Is this just lip service or do these benefits equally apply to enlisted servicemen/reservists employed in the private sector? And do these benefits apply to retired government or private sector employees?
It's common knowledge that the "war" in Iraq is a total debacle and was from the get-go but rather than expound on that, I'd rather prefer to ask some questions applicable to the people of the Virgin Islands who signed up for the National Guard.
I hope I'm not being presumptive, but I think you signed up in all good faith because you wanted to better yourself, learn a trade and get more of a worldly experience which would improve your odds in the marketplace.
Many of you in the National Guard have not only helped here at home during hurricanes but you've been right there going to the mainland and down island to repay your debt to the federal government. You did so willingly and in all good faith because you were repaying your "debt to society."
And now you're all being shipped out to war zones. Afghanistan, Iraq, back and forth. The fighting gets worse, the melee escalates and the VI National Guard continuously ships out its meager reservist forces on orders from above. Was that in your plan?
Young mothers separated from their young children, young husbands equally separated, 50 year old retirees separated from their homes and families. Was that something you anticipated?
I think not and I also know from first-hand experience that you're scared to come forward, less because you distrust the media but more that it's drummed into you that, "NG business stays within NG," etc., along with the continual mantra that, "Your Country Needs You."
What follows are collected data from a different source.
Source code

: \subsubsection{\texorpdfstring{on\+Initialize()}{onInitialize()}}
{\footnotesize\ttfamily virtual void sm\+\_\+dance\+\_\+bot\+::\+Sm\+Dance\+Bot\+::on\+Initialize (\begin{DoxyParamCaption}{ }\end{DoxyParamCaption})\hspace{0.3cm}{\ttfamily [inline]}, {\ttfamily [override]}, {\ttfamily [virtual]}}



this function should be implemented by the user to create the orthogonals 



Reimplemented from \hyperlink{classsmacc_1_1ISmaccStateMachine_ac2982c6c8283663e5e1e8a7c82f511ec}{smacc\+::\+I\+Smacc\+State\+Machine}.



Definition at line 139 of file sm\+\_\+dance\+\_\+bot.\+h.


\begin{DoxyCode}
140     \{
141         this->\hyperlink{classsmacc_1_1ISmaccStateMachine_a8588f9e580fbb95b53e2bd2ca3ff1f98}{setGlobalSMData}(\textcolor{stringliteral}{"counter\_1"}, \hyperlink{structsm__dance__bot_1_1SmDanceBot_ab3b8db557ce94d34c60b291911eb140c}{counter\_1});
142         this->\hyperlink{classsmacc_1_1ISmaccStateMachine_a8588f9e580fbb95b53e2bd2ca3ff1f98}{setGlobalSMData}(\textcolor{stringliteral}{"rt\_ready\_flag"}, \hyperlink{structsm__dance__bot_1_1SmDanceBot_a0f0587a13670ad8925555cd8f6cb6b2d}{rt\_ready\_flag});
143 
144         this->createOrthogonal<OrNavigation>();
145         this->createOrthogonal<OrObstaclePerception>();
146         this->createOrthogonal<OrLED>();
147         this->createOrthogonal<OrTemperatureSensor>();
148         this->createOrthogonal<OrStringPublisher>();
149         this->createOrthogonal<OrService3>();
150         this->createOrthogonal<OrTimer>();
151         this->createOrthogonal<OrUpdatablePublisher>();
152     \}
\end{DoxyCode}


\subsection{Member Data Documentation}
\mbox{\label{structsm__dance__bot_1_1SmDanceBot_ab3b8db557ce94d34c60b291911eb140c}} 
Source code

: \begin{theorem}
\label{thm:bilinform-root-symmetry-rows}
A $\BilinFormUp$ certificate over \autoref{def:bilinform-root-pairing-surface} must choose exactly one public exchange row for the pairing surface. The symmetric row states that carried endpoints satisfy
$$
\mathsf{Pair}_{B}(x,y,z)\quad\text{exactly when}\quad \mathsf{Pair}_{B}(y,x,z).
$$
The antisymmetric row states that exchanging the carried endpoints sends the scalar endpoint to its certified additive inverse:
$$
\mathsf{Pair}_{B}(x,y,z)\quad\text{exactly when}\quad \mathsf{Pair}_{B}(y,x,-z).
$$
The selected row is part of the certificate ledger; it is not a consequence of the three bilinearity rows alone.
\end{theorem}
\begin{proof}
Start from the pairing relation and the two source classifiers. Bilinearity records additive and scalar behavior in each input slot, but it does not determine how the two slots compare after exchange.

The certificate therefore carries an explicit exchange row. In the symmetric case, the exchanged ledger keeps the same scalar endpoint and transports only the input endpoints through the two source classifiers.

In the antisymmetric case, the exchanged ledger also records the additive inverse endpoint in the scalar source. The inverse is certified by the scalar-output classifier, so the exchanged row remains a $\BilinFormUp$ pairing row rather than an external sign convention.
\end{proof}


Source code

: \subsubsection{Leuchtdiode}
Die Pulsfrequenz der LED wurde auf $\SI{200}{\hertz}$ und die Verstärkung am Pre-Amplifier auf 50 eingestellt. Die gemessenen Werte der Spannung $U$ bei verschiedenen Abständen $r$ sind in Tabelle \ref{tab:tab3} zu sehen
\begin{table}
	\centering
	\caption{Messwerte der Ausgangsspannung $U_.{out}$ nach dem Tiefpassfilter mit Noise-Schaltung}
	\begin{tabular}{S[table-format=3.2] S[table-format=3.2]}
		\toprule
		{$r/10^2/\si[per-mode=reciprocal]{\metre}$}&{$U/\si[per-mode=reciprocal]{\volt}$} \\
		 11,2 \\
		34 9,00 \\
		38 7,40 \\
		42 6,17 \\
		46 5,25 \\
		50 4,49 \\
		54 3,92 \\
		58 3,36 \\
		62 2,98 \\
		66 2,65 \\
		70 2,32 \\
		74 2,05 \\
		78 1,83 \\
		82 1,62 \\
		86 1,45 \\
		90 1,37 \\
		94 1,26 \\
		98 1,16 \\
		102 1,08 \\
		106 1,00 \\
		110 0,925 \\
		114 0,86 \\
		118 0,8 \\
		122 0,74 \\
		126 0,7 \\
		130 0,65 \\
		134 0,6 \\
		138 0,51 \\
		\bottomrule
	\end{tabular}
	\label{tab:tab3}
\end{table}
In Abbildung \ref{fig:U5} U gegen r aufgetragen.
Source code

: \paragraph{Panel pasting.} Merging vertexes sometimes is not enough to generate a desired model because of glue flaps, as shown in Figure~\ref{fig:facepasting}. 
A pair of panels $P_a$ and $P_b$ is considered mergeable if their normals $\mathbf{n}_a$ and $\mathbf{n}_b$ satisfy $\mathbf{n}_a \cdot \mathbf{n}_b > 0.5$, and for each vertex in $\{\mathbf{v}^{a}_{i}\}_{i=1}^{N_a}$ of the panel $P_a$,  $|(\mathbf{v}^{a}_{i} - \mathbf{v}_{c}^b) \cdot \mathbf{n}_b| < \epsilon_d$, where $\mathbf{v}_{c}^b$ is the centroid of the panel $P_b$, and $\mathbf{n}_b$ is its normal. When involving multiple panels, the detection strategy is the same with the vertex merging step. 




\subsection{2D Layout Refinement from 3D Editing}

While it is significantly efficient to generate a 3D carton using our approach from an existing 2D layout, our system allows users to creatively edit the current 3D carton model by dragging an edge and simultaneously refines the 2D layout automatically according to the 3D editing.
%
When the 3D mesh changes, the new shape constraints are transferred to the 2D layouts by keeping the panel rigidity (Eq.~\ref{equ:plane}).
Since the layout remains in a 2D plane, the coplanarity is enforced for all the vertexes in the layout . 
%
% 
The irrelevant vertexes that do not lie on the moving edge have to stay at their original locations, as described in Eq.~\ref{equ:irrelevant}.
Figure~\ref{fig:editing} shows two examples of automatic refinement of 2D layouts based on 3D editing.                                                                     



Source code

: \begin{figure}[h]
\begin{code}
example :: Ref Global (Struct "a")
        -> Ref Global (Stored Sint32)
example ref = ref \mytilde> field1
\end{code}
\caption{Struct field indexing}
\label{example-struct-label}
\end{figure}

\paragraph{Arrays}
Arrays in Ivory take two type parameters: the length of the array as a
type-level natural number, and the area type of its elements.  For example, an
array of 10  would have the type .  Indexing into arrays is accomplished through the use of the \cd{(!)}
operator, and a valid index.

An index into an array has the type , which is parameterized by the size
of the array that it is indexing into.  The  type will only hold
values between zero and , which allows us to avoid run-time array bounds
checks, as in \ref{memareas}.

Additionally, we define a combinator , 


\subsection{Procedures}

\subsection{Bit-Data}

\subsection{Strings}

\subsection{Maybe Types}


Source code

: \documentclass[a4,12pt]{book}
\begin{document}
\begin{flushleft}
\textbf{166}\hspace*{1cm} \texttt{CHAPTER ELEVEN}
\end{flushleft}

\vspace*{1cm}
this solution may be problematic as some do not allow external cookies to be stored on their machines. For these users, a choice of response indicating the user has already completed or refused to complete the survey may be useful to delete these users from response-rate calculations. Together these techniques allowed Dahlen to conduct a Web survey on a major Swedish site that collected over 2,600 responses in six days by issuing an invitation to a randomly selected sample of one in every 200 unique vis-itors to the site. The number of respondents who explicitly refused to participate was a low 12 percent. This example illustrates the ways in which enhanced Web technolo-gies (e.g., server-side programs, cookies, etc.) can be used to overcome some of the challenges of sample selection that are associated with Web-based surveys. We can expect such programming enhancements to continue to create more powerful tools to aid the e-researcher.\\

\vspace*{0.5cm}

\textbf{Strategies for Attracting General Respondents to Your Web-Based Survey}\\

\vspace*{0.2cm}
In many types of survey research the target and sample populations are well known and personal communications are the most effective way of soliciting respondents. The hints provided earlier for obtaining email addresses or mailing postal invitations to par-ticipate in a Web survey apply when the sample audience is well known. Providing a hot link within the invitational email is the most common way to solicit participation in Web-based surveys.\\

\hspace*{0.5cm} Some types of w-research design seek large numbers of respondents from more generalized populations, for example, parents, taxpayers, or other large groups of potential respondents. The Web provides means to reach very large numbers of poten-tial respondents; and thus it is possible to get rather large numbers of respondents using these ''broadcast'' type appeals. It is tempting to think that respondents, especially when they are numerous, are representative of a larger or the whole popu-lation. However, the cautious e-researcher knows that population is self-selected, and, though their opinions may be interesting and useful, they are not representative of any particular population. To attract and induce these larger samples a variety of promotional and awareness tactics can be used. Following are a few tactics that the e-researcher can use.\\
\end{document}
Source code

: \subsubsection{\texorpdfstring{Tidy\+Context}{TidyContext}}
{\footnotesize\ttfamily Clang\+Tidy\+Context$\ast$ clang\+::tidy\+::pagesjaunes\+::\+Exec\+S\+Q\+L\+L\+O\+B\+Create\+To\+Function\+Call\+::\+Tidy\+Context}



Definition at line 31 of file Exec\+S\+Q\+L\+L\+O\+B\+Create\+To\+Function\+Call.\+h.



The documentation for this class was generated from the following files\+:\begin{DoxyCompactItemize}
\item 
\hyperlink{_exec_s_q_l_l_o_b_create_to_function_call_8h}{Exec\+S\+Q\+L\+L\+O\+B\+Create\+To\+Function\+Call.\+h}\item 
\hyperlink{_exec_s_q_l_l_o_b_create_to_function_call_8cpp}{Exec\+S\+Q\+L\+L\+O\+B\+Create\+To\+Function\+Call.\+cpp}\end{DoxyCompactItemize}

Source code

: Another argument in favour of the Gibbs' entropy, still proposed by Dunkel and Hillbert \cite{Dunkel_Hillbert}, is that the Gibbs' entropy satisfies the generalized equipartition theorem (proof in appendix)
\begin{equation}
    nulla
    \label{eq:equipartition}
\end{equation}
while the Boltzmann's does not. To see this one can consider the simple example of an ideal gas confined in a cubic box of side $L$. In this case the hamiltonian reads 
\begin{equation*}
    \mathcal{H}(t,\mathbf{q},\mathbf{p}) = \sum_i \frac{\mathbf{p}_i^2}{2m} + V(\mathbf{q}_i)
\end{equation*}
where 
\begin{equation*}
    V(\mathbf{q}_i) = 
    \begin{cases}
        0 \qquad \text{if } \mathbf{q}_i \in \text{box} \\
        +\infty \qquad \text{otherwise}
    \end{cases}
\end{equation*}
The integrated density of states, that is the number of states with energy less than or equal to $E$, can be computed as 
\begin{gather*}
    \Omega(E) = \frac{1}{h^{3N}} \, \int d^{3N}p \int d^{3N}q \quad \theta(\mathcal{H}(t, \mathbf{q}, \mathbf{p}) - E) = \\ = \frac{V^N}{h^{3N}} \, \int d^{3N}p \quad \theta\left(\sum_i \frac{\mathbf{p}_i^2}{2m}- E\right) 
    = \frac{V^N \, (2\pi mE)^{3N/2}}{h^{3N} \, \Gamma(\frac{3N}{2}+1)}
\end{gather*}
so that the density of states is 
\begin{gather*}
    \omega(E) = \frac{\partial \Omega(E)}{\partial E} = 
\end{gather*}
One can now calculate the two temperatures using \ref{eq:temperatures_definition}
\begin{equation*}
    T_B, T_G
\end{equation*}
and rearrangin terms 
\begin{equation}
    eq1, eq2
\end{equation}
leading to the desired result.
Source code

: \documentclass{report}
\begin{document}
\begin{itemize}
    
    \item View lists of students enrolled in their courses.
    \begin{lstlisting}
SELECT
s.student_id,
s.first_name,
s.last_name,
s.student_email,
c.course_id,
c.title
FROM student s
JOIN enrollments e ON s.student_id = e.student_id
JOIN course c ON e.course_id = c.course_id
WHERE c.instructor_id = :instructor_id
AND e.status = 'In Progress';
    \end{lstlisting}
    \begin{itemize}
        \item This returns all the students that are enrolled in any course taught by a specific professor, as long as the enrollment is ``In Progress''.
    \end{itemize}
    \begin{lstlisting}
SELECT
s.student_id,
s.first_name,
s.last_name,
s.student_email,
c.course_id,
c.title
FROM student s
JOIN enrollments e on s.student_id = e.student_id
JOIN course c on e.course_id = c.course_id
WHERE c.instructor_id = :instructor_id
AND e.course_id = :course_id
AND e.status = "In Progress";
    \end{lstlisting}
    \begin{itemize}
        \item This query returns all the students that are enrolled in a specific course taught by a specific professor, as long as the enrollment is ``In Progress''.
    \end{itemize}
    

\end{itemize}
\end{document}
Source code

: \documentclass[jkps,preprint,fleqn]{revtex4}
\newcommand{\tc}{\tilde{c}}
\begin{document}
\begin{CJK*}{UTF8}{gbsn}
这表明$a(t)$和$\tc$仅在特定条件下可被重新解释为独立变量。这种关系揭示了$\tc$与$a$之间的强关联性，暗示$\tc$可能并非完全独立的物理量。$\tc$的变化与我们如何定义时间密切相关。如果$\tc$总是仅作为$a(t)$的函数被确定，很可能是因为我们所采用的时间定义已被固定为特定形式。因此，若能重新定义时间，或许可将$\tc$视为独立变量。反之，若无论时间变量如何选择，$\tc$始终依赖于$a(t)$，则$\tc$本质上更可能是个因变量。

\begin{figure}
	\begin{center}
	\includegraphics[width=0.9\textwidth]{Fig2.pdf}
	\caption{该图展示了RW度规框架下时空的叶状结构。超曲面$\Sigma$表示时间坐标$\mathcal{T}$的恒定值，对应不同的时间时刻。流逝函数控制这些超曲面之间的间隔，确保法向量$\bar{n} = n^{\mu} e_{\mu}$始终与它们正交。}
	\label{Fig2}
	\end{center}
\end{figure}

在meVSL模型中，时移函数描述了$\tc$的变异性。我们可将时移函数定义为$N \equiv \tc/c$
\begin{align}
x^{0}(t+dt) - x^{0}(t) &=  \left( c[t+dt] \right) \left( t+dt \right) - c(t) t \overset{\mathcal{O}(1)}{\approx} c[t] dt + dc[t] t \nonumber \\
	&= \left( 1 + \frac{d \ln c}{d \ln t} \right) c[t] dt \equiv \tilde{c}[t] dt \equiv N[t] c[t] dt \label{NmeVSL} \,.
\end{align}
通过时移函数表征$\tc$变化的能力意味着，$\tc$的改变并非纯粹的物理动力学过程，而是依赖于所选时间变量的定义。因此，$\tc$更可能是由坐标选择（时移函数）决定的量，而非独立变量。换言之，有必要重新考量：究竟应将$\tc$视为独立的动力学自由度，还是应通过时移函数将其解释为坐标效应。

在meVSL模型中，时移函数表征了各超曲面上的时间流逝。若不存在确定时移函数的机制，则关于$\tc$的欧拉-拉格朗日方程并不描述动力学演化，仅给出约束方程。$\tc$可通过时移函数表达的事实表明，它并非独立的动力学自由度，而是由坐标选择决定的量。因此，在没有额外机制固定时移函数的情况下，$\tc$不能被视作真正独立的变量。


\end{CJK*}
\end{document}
In the meantime, after spending almost two years away from home in a war zone, it's very hard to come back home. Nobody seems really interested. The family is more interested in telling you what happened while you were away. They just want things to be back to normal and don't understand when you go into a funk. All those psych-related speeches you received during that PR layover went in one ear and out the other, right?
More so when you're told right after you get home that your next deployment is going to be Iraq but you have no idea when that's going to happen. How do you even begin to get your life back together with a next deployment scheduled to land you in a war zone where violence continues to escalate?